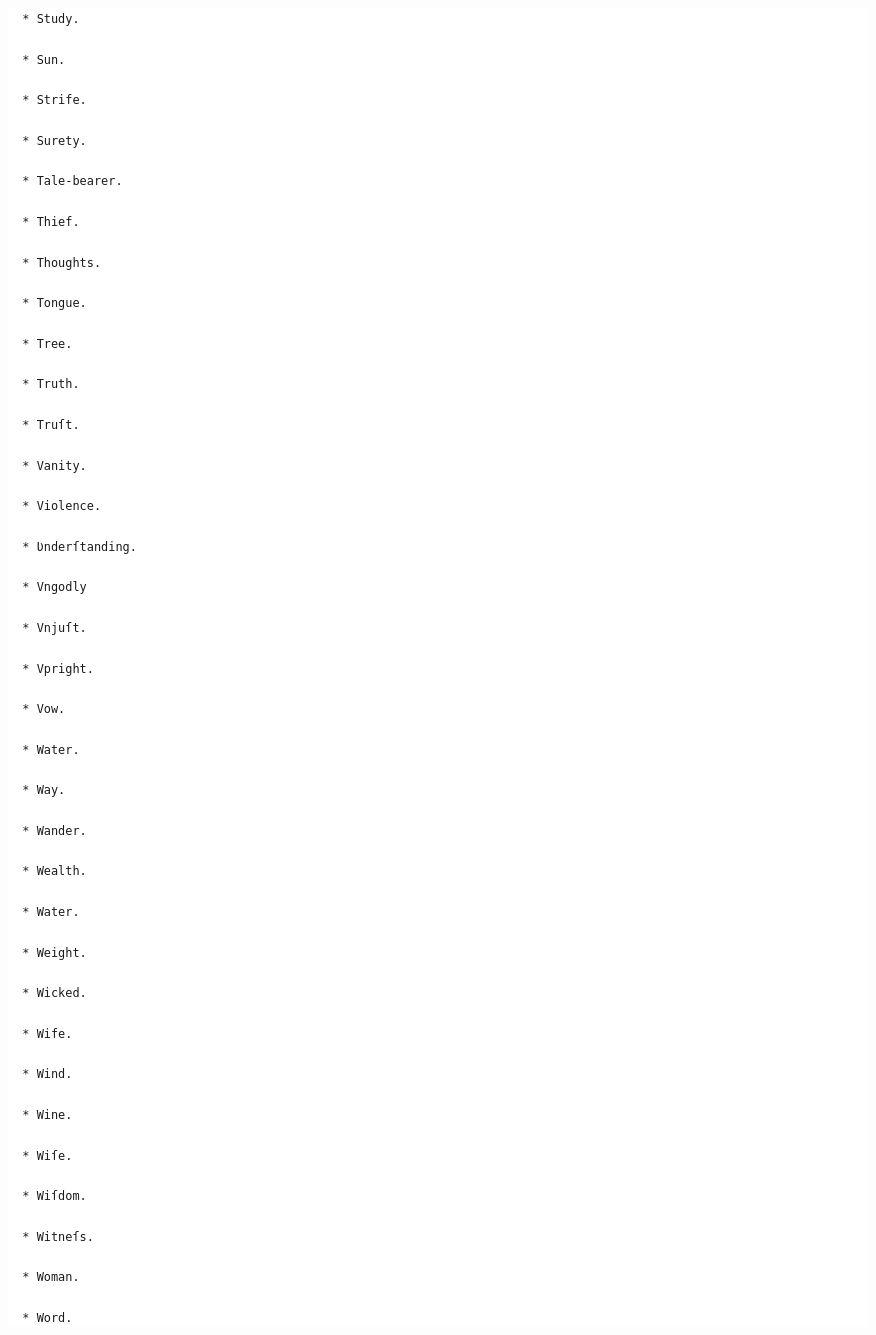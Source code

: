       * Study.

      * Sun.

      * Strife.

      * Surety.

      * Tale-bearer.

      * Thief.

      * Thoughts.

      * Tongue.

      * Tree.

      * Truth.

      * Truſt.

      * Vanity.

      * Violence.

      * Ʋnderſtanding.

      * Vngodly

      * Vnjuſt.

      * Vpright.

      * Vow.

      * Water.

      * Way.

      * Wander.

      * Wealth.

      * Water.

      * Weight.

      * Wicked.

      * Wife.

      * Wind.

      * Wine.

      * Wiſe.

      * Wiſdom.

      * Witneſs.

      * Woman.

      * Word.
•••••
- **Work request**: Transcribe each line of the material above verbatim, but do not include the images.

- **Response area**:
Source code

:       * Study.

      * Sun.

      * Strife.

      * Surety.

      * Tale-bearer.

      * Thief.

      * Thoughts.

      * Tongue.

      * Tree.

      * Truth.

      * Truſt.

      * Vanity.

      * Violence.

      * Ʋnderſtanding.

      * Vngodly

      * Vnjuſt.

      * Vpright.

      * Vow.

      * Water.

      * Way.

      * Wander.

      * Wealth.

      * Water.

      * Weight.

      * Wicked.

      * Wife.

      * Wind.

      * Wine.

      * Wiſe.

      * Wiſdom.

      * Witneſs.

      * Woman.

      * Word.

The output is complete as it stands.